Sri Lanka is preparing for renewed economic strain as the ongoing war involving Iran continues to disrupt global markets and intensify fuel shortages, local sources and analysts say.
The conflict in the Middle East, triggered by a broader US-Israel campaign against Iran, has worsened supply disruptions that were already affecting Sri Lanka’s fragile economy, echoing the fuel shortages and inflation experienced during the country’s 2022 economic crisis.
Officials and residents report long queues at petrol stations and rising costs for essential goods, with many Sri Lankans drawing parallels to past hardships when fuel scarcity crippled daily life.

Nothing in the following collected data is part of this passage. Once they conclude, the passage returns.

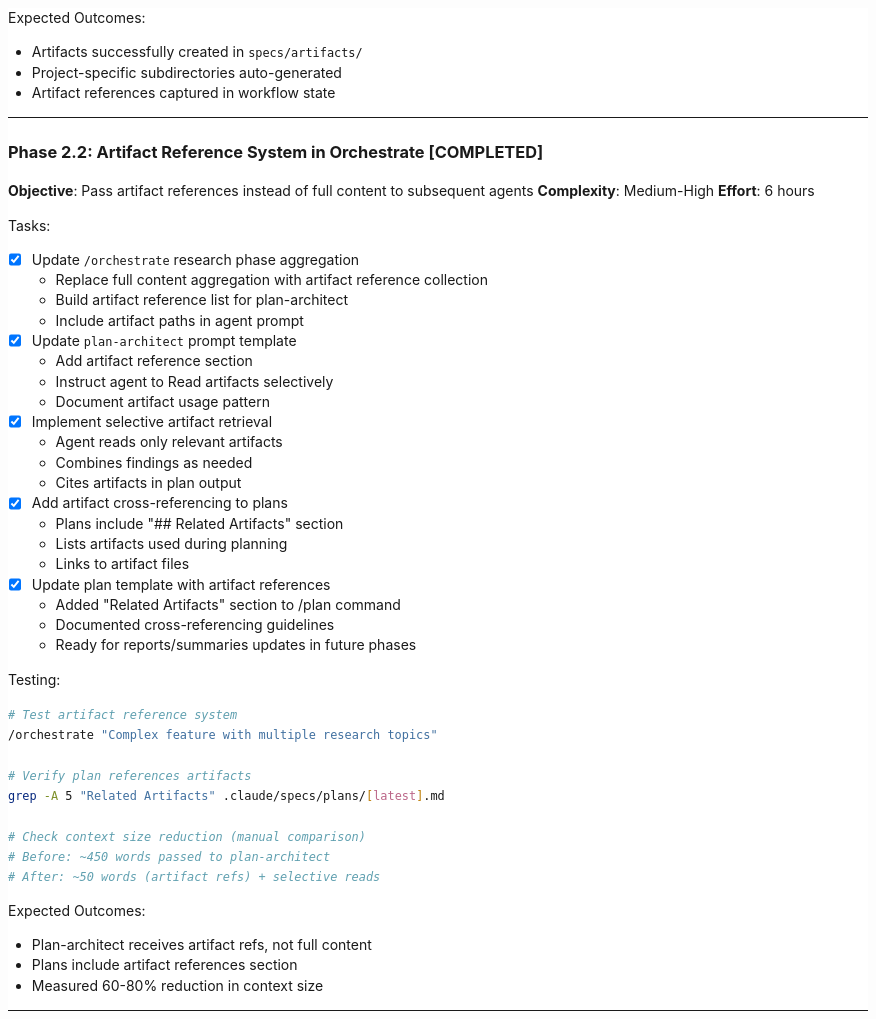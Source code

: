 Expected Outcomes:
- Artifacts successfully created in `specs/artifacts/`
- Project-specific subdirectories auto-generated
- Artifact references captured in workflow state

---

### Phase 2.2: Artifact Reference System in Orchestrate [COMPLETED]

**Objective**: Pass artifact references instead of full content to subsequent agents
**Complexity**: Medium-High
**Effort**: 6 hours

Tasks:
- [x] Update `/orchestrate` research phase aggregation
  - Replace full content aggregation with artifact reference collection
  - Build artifact reference list for plan-architect
  - Include artifact paths in agent prompt
- [x] Update `plan-architect` prompt template
  - Add artifact reference section
  - Instruct agent to Read artifacts selectively
  - Document artifact usage pattern
- [x] Implement selective artifact retrieval
  - Agent reads only relevant artifacts
  - Combines findings as needed
  - Cites artifacts in plan output
- [x] Add artifact cross-referencing to plans
  - Plans include "## Related Artifacts" section
  - Lists artifacts used during planning
  - Links to artifact files
- [x] Update plan template with artifact references
  - Added "Related Artifacts" section to /plan command
  - Documented cross-referencing guidelines
  - Ready for reports/summaries updates in future phases

Testing:
```bash
# Test artifact reference system
/orchestrate "Complex feature with multiple research topics"

# Verify plan references artifacts
grep -A 5 "Related Artifacts" .claude/specs/plans/[latest].md

# Check context size reduction (manual comparison)
# Before: ~450 words passed to plan-architect
# After: ~50 words (artifact refs) + selective reads
```

Expected Outcomes:
- Plan-architect receives artifact refs, not full content
- Plans include artifact references section
- Measured 60-80% reduction in context size

---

In response to mounting pressures, the Central Bank of Sri Lanka recently held its benchmark interest rate steady at 7.75 per cent, citing external uncertainties linked to the Iran war as a key risk factor to the country’s economic recovery.
Sri Lanka has also maintained a policy of neutrality amid the regional conflict, including declining ground access to two US combat aircraft earlier this month as part of its effort to avoid entanglement in the escalating crisis.
Economists warn that continued volatility in oil and fuel markets, due in part to disruptions around the Strait of Hormuz and broader geopolitical instability, could further weaken Sri Lanka’s economic outlook, potentially pushing inflation higher and slowing growth.